Many years ago, I drafted a poem that I worked on awhile and considered finished. I sent it out a few places, and then realized it wasn’t ready after all. I shelved it for a long while, then revised it, and I like it better now; but I don’t think I will submit it again. It feels like too personal a poem to me, and here’s why: when I felt more satisfied with it, I showed it to my mother (it’s about her). She was quiet for a fairly long time. Then she looked at me and asked, “How did you know this?”
Well, I’d imagined it. Guessed. But I felt floored that maybe I’d found words to say what she couldn’t say, and that she felt I had it right–her experience, I mean, her feelings. And now that feels important to me, because my mother died just a few days ago.
But this blog is sort of personal, after all, and so I am posting it here as a not-quite-finished, imperfect poem that nonetheless said enough to the person I wrote it about. My audience of one, in this case. Which is enough for me, and rare enough in the art of creative writing; and I really cannot come up with words this week given how I feel about my mom’s death. “Still processing,” as they say. Each of us does that differently, and each grief differs depending upon relationship and circumstances.
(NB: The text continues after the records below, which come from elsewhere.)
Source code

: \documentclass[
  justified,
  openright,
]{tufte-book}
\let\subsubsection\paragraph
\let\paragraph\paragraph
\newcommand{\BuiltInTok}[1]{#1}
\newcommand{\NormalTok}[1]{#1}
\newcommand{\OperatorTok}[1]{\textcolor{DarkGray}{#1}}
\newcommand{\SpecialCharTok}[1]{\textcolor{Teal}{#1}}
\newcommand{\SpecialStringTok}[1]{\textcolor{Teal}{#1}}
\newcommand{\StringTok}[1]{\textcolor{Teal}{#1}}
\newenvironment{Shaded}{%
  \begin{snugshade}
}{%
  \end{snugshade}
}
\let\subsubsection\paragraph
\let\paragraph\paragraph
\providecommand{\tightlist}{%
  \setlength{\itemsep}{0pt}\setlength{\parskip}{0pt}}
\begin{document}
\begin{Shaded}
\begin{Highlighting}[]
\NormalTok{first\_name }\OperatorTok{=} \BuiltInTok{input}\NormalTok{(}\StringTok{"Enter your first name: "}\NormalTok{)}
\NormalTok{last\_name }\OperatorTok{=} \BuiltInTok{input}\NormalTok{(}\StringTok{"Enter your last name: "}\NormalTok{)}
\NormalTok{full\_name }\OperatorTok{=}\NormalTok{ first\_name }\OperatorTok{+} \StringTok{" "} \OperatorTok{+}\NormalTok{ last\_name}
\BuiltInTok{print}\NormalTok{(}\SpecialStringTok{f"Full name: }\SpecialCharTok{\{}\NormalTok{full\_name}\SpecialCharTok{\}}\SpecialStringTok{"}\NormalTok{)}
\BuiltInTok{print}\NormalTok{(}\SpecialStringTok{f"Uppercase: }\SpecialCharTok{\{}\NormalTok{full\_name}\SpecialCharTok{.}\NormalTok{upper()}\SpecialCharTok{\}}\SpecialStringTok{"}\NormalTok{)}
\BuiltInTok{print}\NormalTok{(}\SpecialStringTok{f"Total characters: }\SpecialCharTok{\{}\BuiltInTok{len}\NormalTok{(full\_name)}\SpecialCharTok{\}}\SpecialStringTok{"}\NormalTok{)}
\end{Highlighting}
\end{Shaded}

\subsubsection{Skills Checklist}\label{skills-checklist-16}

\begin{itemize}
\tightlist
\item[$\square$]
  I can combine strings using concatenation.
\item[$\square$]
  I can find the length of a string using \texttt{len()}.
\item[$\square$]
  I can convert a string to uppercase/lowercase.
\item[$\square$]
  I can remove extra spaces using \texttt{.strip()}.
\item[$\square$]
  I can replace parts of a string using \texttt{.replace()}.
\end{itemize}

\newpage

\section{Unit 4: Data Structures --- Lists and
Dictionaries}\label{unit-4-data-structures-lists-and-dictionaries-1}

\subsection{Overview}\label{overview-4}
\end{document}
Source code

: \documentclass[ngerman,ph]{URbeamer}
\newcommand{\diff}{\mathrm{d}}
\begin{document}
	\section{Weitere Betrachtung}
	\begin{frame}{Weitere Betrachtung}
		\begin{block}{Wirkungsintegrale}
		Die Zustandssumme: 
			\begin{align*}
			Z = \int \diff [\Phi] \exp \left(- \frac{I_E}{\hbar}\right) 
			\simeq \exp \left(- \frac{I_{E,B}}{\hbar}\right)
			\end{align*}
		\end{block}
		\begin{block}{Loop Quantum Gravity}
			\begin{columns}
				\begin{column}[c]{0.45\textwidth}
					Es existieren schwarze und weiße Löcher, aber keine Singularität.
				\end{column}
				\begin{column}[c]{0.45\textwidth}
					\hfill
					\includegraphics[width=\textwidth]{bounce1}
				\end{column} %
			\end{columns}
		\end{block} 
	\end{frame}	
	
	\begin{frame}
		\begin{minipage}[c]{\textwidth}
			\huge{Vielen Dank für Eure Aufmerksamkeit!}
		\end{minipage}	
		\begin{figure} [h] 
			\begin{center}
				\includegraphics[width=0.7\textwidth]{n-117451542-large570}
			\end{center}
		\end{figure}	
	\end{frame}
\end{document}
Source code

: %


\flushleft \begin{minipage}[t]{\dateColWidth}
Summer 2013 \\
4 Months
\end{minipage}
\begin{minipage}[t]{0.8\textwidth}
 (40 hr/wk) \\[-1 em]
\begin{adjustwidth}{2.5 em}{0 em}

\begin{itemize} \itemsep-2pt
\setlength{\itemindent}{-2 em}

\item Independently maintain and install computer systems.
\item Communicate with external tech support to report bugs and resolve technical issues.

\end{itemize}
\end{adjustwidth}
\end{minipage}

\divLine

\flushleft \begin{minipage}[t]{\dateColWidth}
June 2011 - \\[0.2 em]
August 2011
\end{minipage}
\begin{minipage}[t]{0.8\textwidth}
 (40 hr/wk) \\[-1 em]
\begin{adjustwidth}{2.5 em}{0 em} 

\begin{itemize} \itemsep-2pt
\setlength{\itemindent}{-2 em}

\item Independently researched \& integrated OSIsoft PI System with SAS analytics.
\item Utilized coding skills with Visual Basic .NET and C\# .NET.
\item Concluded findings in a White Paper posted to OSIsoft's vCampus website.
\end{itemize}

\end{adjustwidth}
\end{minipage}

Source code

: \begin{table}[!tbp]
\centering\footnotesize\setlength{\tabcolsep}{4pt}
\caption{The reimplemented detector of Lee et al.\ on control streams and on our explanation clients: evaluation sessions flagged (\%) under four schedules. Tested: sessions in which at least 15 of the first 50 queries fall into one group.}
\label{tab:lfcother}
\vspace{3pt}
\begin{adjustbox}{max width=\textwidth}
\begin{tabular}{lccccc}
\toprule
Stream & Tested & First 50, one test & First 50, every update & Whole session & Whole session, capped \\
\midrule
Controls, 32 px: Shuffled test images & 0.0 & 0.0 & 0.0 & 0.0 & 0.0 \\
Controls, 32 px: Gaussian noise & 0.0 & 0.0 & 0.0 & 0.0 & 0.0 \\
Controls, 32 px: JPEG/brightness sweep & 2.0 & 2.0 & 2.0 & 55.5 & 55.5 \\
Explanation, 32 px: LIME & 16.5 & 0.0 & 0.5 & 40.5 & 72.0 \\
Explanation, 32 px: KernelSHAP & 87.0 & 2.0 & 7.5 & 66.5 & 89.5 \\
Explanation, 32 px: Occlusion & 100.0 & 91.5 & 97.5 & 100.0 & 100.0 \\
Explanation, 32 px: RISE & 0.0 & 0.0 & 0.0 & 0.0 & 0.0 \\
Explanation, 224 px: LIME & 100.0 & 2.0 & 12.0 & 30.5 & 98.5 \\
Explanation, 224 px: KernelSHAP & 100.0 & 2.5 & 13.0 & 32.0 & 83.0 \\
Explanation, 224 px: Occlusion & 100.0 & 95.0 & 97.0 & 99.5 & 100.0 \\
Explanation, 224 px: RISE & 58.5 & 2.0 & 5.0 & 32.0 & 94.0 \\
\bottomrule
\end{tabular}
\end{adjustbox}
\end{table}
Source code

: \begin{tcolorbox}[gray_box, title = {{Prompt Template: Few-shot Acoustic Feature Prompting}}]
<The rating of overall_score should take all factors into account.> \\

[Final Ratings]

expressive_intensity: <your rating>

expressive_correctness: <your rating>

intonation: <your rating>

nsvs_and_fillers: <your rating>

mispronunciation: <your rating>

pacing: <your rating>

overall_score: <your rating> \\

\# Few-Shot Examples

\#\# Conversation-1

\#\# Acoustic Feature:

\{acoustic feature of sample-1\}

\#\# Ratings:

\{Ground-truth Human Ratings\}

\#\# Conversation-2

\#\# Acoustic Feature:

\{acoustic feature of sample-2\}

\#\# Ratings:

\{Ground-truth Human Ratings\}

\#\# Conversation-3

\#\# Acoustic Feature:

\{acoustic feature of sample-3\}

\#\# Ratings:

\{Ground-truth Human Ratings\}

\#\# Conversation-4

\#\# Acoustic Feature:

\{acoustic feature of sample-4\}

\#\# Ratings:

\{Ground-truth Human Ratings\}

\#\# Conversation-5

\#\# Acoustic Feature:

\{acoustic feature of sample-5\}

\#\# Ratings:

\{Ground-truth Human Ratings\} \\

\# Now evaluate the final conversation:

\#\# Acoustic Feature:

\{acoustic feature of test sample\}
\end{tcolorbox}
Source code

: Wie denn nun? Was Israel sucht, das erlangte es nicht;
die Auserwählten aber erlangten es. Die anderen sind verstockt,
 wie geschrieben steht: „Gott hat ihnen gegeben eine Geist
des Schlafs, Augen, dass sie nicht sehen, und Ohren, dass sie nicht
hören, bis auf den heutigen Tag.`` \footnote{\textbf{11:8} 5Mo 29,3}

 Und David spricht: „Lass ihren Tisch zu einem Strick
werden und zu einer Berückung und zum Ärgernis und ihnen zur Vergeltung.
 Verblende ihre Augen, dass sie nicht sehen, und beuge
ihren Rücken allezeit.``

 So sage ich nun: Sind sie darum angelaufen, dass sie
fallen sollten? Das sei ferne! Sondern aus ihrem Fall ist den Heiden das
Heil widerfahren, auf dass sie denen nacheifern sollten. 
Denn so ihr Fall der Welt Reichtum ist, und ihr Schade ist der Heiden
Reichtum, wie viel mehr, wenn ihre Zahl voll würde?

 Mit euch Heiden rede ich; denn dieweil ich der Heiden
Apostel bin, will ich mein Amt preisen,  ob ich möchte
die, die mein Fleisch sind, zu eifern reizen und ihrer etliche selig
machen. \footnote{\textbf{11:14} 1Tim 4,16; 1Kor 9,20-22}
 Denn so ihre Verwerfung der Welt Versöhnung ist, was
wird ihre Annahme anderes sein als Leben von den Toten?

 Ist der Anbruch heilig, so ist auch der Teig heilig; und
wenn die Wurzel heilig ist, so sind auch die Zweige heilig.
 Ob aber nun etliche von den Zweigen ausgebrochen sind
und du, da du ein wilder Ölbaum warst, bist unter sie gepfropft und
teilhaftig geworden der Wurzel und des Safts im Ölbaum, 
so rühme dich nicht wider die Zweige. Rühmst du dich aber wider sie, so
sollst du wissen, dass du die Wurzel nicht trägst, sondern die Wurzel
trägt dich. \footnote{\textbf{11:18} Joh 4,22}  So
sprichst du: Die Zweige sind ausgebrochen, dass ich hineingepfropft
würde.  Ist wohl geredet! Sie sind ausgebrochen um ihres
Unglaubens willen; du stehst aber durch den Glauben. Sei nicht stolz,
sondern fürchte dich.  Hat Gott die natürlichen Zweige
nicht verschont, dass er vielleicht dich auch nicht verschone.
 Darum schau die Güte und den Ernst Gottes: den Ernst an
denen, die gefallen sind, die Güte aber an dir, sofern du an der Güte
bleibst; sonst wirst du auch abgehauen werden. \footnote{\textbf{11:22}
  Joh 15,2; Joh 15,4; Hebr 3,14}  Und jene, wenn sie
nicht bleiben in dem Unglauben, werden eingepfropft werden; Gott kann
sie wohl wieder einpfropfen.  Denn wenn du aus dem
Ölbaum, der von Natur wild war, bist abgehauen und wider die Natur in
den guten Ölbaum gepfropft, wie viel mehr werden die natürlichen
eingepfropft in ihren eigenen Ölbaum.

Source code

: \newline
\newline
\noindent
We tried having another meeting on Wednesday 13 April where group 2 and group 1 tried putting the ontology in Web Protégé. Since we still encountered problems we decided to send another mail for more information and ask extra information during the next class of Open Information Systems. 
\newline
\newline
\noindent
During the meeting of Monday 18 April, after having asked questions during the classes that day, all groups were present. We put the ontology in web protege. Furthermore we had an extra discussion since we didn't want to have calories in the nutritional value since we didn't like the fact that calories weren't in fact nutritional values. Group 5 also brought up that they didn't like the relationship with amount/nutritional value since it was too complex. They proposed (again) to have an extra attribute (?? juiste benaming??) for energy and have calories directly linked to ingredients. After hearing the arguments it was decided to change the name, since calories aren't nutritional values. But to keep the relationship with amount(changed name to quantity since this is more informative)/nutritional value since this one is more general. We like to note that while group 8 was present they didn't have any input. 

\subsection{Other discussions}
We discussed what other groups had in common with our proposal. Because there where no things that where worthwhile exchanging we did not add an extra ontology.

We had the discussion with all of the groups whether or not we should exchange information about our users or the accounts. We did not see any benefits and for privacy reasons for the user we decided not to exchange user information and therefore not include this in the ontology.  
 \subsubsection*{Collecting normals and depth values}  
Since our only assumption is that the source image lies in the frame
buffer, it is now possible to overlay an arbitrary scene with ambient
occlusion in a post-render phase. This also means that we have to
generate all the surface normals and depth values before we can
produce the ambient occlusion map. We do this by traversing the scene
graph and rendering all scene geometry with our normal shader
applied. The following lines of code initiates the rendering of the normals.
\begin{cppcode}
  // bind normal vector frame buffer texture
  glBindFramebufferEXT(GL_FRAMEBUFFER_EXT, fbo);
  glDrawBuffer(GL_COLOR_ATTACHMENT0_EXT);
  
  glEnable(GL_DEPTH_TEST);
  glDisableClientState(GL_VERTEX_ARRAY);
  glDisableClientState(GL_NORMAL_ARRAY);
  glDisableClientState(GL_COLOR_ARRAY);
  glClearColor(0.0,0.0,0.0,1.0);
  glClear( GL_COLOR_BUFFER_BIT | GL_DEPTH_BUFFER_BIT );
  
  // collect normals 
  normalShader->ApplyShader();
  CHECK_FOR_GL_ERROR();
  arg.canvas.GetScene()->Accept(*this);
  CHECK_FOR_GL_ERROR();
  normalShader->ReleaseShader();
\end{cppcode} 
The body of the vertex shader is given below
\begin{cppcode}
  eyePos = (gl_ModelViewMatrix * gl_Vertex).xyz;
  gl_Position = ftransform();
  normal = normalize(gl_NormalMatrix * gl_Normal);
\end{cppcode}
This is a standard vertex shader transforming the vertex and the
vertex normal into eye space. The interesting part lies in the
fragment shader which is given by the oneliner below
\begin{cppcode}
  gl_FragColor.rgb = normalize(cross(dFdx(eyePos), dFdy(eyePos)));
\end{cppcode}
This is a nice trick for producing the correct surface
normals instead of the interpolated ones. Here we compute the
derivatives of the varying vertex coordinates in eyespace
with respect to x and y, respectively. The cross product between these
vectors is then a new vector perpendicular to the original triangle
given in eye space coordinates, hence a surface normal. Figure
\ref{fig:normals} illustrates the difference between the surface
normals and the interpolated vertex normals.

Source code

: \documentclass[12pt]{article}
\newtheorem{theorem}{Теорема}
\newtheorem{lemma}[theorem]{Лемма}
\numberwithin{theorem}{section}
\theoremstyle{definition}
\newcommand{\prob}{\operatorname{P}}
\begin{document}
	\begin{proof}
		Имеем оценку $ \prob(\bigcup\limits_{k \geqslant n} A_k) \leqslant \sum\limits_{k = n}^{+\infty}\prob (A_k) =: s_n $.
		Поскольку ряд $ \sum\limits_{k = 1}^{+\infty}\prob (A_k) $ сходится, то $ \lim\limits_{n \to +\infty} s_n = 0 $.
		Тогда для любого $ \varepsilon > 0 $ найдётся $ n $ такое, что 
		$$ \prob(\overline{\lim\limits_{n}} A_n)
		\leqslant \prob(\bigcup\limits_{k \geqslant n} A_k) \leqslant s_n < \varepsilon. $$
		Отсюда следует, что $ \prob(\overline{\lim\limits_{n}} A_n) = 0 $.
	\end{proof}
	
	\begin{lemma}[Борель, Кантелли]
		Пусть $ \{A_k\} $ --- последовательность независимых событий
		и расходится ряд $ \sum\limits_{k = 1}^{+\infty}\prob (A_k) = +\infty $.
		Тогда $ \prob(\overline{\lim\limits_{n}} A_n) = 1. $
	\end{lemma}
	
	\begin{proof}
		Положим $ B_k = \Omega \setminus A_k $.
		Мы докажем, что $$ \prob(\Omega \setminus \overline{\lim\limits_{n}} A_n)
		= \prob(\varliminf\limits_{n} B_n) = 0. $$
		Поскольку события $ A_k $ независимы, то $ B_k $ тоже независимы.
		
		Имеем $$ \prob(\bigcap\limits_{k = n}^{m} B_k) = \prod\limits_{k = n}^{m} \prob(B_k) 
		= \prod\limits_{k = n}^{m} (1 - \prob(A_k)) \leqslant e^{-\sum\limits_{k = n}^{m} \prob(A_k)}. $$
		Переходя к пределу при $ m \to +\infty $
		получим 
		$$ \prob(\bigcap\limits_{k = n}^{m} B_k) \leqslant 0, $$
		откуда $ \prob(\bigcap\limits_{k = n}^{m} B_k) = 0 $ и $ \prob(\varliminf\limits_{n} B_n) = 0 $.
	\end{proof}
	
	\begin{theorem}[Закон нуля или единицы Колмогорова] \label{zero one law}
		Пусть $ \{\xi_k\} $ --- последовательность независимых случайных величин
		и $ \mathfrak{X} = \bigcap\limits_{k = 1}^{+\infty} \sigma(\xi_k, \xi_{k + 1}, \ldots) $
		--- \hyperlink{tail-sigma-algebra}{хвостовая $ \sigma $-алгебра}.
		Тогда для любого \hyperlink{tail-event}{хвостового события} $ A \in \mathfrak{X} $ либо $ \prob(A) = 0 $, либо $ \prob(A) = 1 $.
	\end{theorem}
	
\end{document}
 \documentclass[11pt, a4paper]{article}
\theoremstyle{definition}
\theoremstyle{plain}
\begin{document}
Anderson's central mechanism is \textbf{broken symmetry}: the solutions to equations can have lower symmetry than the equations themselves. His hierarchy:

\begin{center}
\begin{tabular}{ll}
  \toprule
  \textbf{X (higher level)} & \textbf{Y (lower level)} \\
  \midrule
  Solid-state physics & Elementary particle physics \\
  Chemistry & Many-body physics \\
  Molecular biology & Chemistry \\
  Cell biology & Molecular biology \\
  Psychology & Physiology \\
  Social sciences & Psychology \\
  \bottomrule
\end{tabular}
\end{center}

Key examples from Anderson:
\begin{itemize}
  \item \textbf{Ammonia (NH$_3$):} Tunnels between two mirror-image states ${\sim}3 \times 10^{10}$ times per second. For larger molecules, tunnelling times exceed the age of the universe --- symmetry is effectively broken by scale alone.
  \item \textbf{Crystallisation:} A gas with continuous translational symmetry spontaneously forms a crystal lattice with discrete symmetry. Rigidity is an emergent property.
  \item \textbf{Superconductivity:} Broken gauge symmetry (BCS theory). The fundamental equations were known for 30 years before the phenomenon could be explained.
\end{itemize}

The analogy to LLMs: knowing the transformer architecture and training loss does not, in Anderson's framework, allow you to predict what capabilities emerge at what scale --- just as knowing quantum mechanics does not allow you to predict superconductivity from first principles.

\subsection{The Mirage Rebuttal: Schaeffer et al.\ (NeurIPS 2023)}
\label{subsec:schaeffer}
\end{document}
My mother’s passing was extremely peaceful, calm, accepting, about as uncomplicated as a death can be. Yet I will be holding onto the experience and my feelings about it for a long time to come.
~
Foreignness
1. 1955
Ten years after the war, my newlywed parents
leave a small, Midwestern town.
The lighted ball that marks its one-pump gas station
usurps the moon en route to the city.
At the railroad station, my father sets down luggage
and takes my mother’s hand.
She feels the platform tremble, sees one white
light heading eastward and away.
It takes all the silence out of darkness
as they rattle through tunnels far from home.
2. Marburg
My mother never learns to speak German.
She lives a year without language while my father
pursues his studies, relying on gesture
and interpretation. She holds the hands
of old women who’ve survived two wars,
the hands of kindergartners too young to recognize
the whining patterns of Allied bombers,
navigating a country suturing itself partially-
whole in the aftermath of its collision
with fascism. It’s a nation spoiled and bleeding.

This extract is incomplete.